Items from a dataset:
= Beginning of Section =
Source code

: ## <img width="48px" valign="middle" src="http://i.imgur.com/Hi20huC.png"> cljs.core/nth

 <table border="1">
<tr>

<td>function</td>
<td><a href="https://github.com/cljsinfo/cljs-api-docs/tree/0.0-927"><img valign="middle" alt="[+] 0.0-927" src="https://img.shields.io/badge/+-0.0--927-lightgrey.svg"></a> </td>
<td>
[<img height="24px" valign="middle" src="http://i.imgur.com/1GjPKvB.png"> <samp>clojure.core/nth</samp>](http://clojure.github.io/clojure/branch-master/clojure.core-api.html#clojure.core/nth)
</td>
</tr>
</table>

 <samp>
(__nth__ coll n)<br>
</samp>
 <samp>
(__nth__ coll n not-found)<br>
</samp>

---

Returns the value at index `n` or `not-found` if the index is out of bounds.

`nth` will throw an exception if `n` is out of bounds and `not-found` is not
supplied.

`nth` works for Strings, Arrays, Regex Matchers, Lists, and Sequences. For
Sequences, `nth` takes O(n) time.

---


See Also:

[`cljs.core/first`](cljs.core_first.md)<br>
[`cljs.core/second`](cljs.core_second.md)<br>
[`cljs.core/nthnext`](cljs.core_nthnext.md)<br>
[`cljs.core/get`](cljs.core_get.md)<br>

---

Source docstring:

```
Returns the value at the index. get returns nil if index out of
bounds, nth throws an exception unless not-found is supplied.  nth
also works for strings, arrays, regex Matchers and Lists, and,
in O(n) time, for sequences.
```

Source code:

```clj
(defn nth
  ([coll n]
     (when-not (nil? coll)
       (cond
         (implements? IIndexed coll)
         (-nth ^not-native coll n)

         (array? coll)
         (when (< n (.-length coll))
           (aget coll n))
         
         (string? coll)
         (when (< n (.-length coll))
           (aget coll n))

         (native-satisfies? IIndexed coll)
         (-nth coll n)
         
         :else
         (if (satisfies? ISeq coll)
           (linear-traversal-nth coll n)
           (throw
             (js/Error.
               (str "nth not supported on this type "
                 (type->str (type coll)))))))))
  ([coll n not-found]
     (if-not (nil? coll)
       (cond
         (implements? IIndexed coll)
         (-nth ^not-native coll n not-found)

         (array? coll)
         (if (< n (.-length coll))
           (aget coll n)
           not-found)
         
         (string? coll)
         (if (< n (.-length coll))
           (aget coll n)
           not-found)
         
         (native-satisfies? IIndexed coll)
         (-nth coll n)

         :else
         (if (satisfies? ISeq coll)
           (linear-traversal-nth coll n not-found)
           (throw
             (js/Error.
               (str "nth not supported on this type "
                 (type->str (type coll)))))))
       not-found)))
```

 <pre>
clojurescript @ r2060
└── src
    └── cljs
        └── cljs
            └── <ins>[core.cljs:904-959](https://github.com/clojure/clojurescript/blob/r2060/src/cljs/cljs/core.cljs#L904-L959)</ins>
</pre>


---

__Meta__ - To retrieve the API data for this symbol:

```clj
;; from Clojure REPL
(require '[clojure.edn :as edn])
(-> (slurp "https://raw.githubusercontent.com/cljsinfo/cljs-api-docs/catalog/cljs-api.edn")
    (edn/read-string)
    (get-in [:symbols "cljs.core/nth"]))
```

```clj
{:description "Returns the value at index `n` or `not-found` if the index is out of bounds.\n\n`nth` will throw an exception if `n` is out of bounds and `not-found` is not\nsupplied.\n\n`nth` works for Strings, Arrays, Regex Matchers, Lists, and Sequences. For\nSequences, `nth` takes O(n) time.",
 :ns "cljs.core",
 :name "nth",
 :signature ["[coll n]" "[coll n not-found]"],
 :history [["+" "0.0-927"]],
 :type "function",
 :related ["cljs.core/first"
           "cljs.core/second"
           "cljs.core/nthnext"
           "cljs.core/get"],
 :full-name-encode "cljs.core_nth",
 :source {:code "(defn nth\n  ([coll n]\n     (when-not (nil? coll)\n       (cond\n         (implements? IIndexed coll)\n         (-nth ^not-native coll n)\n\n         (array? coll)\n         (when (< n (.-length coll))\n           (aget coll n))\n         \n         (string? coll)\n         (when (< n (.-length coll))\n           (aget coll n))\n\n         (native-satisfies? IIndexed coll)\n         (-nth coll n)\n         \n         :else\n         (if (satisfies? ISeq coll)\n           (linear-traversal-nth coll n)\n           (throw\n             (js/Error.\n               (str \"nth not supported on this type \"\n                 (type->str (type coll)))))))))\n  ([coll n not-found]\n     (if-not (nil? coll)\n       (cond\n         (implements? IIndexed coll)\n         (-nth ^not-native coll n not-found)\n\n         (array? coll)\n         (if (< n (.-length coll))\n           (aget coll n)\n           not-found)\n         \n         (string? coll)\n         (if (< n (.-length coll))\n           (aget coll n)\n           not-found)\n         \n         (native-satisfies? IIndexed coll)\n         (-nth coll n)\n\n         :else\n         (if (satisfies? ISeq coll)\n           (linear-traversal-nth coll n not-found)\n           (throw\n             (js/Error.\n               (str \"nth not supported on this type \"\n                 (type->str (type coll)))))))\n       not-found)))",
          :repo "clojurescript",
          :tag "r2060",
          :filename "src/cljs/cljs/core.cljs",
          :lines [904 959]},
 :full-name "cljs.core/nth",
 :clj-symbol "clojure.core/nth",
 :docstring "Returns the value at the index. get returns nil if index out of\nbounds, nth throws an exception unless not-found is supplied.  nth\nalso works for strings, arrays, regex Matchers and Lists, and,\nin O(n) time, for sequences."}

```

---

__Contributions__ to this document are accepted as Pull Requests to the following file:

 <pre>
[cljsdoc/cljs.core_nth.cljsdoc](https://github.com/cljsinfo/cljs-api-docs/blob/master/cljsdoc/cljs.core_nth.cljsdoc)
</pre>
= End of Section =
Considering each line of the records on its own, count those that contain "valign" and give only that number.

3